Stored data entries —
+===+
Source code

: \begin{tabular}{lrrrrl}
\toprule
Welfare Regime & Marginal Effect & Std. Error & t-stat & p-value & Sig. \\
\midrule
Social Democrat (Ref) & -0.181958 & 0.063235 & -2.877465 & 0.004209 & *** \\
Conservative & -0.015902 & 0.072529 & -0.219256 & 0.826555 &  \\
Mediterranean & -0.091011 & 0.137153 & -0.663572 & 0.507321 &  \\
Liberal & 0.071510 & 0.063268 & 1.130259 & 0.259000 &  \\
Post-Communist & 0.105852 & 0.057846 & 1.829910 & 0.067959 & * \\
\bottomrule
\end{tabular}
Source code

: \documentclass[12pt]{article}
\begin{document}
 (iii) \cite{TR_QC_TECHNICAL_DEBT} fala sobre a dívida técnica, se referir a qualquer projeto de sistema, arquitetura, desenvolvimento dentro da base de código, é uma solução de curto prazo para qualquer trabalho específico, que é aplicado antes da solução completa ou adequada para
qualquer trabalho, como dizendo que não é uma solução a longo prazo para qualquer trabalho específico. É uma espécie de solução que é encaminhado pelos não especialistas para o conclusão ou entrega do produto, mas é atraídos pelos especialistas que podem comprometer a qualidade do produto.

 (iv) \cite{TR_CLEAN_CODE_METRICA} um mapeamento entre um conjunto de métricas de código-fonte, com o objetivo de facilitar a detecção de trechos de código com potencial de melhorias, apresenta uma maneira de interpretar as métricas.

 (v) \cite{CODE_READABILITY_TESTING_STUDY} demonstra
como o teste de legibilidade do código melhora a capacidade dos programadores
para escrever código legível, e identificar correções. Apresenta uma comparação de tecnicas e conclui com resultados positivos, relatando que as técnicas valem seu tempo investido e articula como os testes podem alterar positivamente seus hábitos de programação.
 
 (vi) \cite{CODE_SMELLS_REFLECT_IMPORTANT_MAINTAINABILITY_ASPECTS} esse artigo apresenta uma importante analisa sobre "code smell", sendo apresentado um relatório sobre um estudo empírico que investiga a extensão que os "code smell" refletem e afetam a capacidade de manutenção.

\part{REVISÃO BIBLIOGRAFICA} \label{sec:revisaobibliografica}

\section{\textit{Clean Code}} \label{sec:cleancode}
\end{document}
+===+
What needs to be done —
Word for word, restate the lines from the one holding "capacidade de manutenção." to the last line of the records.

Response area —
 (vi) \cite{CODE_SMELLS_REFLECT_IMPORTANT_MAINTAINABILITY_ASPECTS} esse artigo apresenta uma importante analisa sobre "code smell", sendo apresentado um relatório sobre um estudo empírico que investiga a extensão que os "code smell" refletem e afetam a capacidade de manutenção.

\part{REVISÃO BIBLIOGRAFICA} \label{sec:revisaobibliografica}

\section{\textit{Clean Code}} \label{sec:cleancode}
\end{document}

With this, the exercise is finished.